Data items
________________________________________
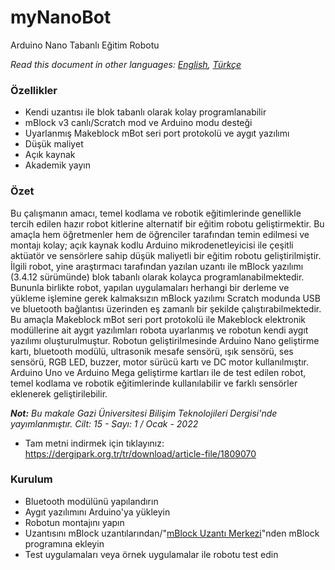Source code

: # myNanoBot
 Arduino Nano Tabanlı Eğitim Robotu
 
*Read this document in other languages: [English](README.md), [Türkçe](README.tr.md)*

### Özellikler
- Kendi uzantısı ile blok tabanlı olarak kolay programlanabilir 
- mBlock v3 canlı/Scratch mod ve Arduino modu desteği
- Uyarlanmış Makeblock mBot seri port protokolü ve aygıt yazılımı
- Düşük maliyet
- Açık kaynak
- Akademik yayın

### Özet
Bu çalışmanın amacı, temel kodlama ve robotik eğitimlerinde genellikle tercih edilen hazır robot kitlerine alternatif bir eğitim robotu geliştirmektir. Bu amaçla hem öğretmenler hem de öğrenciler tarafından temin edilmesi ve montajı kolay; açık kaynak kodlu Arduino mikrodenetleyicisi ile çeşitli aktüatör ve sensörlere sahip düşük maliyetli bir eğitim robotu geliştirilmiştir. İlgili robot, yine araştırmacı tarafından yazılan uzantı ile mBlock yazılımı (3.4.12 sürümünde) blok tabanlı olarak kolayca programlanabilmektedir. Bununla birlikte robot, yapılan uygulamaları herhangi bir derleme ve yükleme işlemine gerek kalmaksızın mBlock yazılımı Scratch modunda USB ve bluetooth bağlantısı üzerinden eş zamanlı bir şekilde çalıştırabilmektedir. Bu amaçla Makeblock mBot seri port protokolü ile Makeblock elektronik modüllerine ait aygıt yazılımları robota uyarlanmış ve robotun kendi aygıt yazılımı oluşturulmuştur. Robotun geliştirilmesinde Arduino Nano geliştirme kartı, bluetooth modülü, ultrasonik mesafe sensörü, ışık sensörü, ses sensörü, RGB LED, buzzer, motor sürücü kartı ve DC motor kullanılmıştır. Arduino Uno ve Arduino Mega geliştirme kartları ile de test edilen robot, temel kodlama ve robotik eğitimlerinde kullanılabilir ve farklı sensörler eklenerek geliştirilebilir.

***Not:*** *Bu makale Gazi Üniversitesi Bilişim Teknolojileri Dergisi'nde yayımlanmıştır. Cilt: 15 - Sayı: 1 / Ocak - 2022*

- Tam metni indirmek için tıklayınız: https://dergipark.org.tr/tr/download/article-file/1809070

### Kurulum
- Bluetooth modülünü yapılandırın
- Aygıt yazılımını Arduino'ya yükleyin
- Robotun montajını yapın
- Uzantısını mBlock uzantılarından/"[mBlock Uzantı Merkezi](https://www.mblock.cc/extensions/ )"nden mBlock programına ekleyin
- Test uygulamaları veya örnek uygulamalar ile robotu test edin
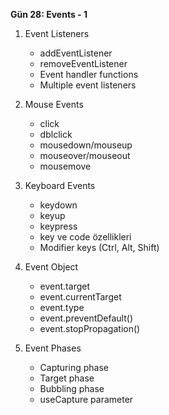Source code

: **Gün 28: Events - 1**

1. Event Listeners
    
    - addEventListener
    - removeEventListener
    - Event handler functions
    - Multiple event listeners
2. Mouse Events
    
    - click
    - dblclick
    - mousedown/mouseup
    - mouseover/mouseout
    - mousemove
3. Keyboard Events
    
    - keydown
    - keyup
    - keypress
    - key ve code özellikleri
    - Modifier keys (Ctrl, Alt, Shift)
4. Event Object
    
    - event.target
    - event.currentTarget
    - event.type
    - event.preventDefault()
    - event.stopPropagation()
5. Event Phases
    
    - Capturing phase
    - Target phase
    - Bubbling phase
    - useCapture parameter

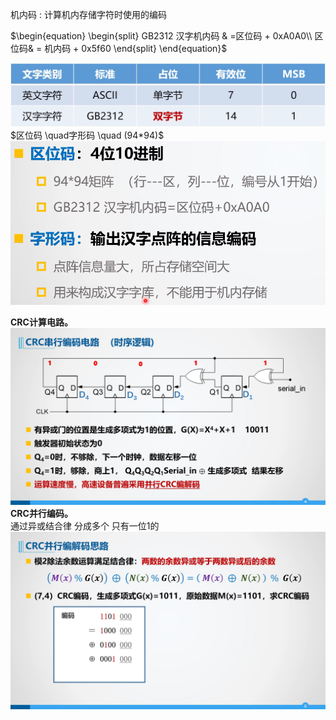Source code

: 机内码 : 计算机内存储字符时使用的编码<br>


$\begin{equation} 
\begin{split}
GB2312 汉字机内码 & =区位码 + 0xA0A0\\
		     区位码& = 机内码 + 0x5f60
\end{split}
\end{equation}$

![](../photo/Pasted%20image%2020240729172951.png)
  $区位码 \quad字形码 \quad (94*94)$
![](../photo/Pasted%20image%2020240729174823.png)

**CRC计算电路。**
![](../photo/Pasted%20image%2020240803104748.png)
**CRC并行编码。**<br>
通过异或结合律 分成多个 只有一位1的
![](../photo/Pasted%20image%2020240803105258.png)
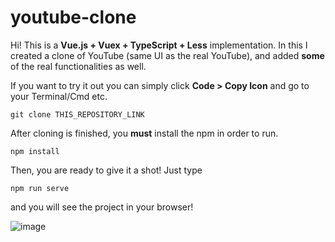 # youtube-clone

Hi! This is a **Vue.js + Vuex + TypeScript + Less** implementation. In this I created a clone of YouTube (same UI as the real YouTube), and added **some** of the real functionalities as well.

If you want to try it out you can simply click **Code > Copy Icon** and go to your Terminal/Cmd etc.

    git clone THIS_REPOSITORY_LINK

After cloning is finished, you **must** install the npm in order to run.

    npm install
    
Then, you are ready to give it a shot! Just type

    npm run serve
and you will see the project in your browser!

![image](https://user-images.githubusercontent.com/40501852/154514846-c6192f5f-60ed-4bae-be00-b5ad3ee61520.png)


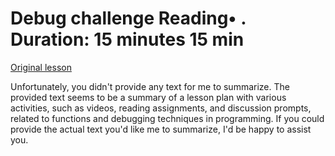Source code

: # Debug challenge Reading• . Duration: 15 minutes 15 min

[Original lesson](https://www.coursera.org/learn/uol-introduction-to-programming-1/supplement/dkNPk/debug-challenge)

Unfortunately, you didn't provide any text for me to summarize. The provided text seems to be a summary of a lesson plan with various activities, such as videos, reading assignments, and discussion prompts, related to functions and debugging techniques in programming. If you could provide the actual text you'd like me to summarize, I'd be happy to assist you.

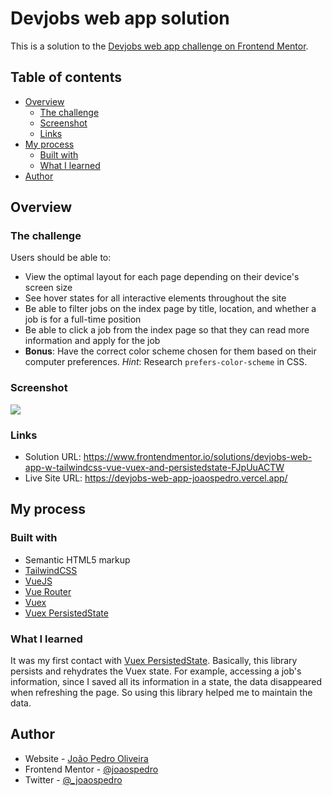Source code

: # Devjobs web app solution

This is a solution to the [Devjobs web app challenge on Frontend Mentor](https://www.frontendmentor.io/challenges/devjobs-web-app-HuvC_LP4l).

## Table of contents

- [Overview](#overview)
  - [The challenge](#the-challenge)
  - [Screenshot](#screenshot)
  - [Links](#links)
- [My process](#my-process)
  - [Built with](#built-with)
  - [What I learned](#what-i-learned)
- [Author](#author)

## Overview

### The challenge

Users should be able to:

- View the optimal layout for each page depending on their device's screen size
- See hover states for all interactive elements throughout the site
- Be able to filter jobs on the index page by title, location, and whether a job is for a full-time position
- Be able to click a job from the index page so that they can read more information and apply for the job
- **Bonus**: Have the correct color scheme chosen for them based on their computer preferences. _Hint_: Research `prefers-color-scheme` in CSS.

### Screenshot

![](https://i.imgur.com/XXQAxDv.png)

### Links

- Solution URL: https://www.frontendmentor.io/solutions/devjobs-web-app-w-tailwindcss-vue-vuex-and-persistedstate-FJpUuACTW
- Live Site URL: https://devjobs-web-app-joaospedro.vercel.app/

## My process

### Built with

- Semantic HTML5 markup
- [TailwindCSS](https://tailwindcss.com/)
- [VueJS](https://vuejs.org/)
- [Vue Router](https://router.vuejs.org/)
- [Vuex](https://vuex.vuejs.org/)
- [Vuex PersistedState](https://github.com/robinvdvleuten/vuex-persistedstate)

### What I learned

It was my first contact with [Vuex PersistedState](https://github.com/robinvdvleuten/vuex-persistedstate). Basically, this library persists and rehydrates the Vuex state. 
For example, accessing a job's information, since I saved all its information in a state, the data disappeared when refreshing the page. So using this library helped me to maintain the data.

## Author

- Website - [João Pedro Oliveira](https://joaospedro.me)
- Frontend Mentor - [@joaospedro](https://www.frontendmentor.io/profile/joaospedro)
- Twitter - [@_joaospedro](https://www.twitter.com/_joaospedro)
________________________________________
Exercise
All of the entries above are to be duplicated exactly, with every image left out.

Exercise result
Source code

: # myNanoBot
 Arduino Nano Tabanlı Eğitim Robotu
 
*Read this document in other languages: [English](README.md), [Türkçe](README.tr.md)*

### Özellikler
- Kendi uzantısı ile blok tabanlı olarak kolay programlanabilir 
- mBlock v3 canlı/Scratch mod ve Arduino modu desteği
- Uyarlanmış Makeblock mBot seri port protokolü ve aygıt yazılımı
- Düşük maliyet
- Açık kaynak
- Akademik yayın

### Özet
Bu çalışmanın amacı, temel kodlama ve robotik eğitimlerinde genellikle tercih edilen hazır robot kitlerine alternatif bir eğitim robotu geliştirmektir. Bu amaçla hem öğretmenler hem de öğrenciler tarafından temin edilmesi ve montajı kolay; açık kaynak kodlu Arduino mikrodenetleyicisi ile çeşitli aktüatör ve sensörlere sahip düşük maliyetli bir eğitim robotu geliştirilmiştir. İlgili robot, yine araştırmacı tarafından yazılan uzantı ile mBlock yazılımı (3.4.12 sürümünde) blok tabanlı olarak kolayca programlanabilmektedir. Bununla birlikte robot, yapılan uygulamaları herhangi bir derleme ve yükleme işlemine gerek kalmaksızın mBlock yazılımı Scratch modunda USB ve bluetooth bağlantısı üzerinden eş zamanlı bir şekilde çalıştırabilmektedir. Bu amaçla Makeblock mBot seri port protokolü ile Makeblock elektronik modüllerine ait aygıt yazılımları robota uyarlanmış ve robotun kendi aygıt yazılımı oluşturulmuştur. Robotun geliştirilmesinde Arduino Nano geliştirme kartı, bluetooth modülü, ultrasonik mesafe sensörü, ışık sensörü, ses sensörü, RGB LED, buzzer, motor sürücü kartı ve DC motor kullanılmıştır. Arduino Uno ve Arduino Mega geliştirme kartları ile de test edilen robot, temel kodlama ve robotik eğitimlerinde kullanılabilir ve farklı sensörler eklenerek geliştirilebilir.

***Not:*** *Bu makale Gazi Üniversitesi Bilişim Teknolojileri Dergisi'nde yayımlanmıştır. Cilt: 15 - Sayı: 1 / Ocak - 2022*

- Tam metni indirmek için tıklayınız: https://dergipark.org.tr/tr/download/article-file/1809070

### Kurulum
- Bluetooth modülünü yapılandırın
- Aygıt yazılımını Arduino'ya yükleyin
- Robotun montajını yapın
- Uzantısını mBlock uzantılarından/"[mBlock Uzantı Merkezi](https://www.mblock.cc/extensions/ )"nden mBlock programına ekleyin
- Test uygulamaları veya örnek uygulamalar ile robotu test edin
Source code

: **Gün 28: Events - 1**

1. Event Listeners
    
    - addEventListener
    - removeEventListener
    - Event handler functions
    - Multiple event listeners
2. Mouse Events
    
    - click
    - dblclick
    - mousedown/mouseup
    - mouseover/mouseout
    - mousemove
3. Keyboard Events
    
    - keydown
    - keyup
    - keypress
    - key ve code özellikleri
    - Modifier keys (Ctrl, Alt, Shift)
4. Event Object
    
    - event.target
    - event.currentTarget
    - event.type
    - event.preventDefault()
    - event.stopPropagation()
5. Event Phases
    
    - Capturing phase
    - Target phase
    - Bubbling phase
    - useCapture parameter

Source code

: 机内码 : 计算机内存储字符时使用的编码<br>


$\begin{equation} 
\begin{split}
GB2312 汉字机内码 & =区位码 + 0xA0A0\\
		     区位码& = 机内码 + 0x5f60
\end{split}
\end{equation}$

![](../photo/Pasted%20image%2020240729172951.png)
  $区位码 \quad字形码 \quad (94*94)$
![](../photo/Pasted%20image%2020240729174823.png)

**CRC计算电路。**
![](../photo/Pasted%20image%2020240803104748.png)
**CRC并行编码。**<br>
通过异或结合律 分成多个 只有一位1的
![](../photo/Pasted%20image%2020240803105258.png)
 # youtube-clone

Hi! This is a **Vue.js + Vuex + TypeScript + Less** implementation. In this I created a clone of YouTube (same UI as the real YouTube), and added **some** of the real functionalities as well.

If you want to try it out you can simply click **Code > Copy Icon** and go to your Terminal/Cmd etc.

    git clone THIS_REPOSITORY_LINK

After cloning is finished, you **must** install the npm in order to run.

    npm install
    
Then, you are ready to give it a shot! Just type

    npm run serve
and you will see the project in your browser!

![image](https://user-images.githubusercontent.com/40501852/154514846-c6192f5f-60ed-4bae-be00-b5ad3ee61520.png)


Source code

: # Debug challenge Reading• . Duration: 15 minutes 15 min

[Original lesson](https://www.coursera.org/learn/uol-introduction-to-programming-1/supplement/dkNPk/debug-challenge)

Unfortunately, you didn't provide any text for me to summarize. The provided text seems to be a summary of a lesson plan with various activities, such as videos, reading assignments, and discussion prompts, related to functions and debugging techniques in programming. If you could provide the actual text you'd like me to summarize, I'd be happy to assist you.

Source code

: # Devjobs web app solution

This is a solution to the [Devjobs web app challenge on Frontend Mentor](https://www.frontendmentor.io/challenges/devjobs-web-app-HuvC_LP4l).

## Table of contents

- [Overview](#overview)
  - [The challenge](#the-challenge)
  - [Screenshot](#screenshot)
  - [Links](#links)
- [My process](#my-process)
  - [Built with](#built-with)
  - [What I learned](#what-i-learned)
- [Author](#author)

## Overview

### The challenge

Users should be able to:

- View the optimal layout for each page depending on their device's screen size
- See hover states for all interactive elements throughout the site
- Be able to filter jobs on the index page by title, location, and whether a job is for a full-time position
- Be able to click a job from the index page so that they can read more information and apply for the job
- **Bonus**: Have the correct color scheme chosen for them based on their computer preferences. _Hint_: Research `prefers-color-scheme` in CSS.

### Screenshot

![](https://i.imgur.com/XXQAxDv.png)

### Links

- Solution URL: https://www.frontendmentor.io/solutions/devjobs-web-app-w-tailwindcss-vue-vuex-and-persistedstate-FJpUuACTW
- Live Site URL: https://devjobs-web-app-joaospedro.vercel.app/

## My process

### Built with

- Semantic HTML5 markup
- [TailwindCSS](https://tailwindcss.com/)
- [VueJS](https://vuejs.org/)
- [Vue Router](https://router.vuejs.org/)
- [Vuex](https://vuex.vuejs.org/)
- [Vuex PersistedState](https://github.com/robinvdvleuten/vuex-persistedstate)

### What I learned

It was my first contact with [Vuex PersistedState](https://github.com/robinvdvleuten/vuex-persistedstate). Basically, this library persists and rehydrates the Vuex state. 
For example, accessing a job's information, since I saved all its information in a state, the data disappeared when refreshing the page. So using this library helped me to maintain the data.

## Author

- Website - [João Pedro Oliveira](https://joaospedro.me)
- Frontend Mentor - [@joaospedro](https://www.frontendmentor.io/profile/joaospedro)
- Twitter - [@_joaospedro](https://www.twitter.com/_joaospedro)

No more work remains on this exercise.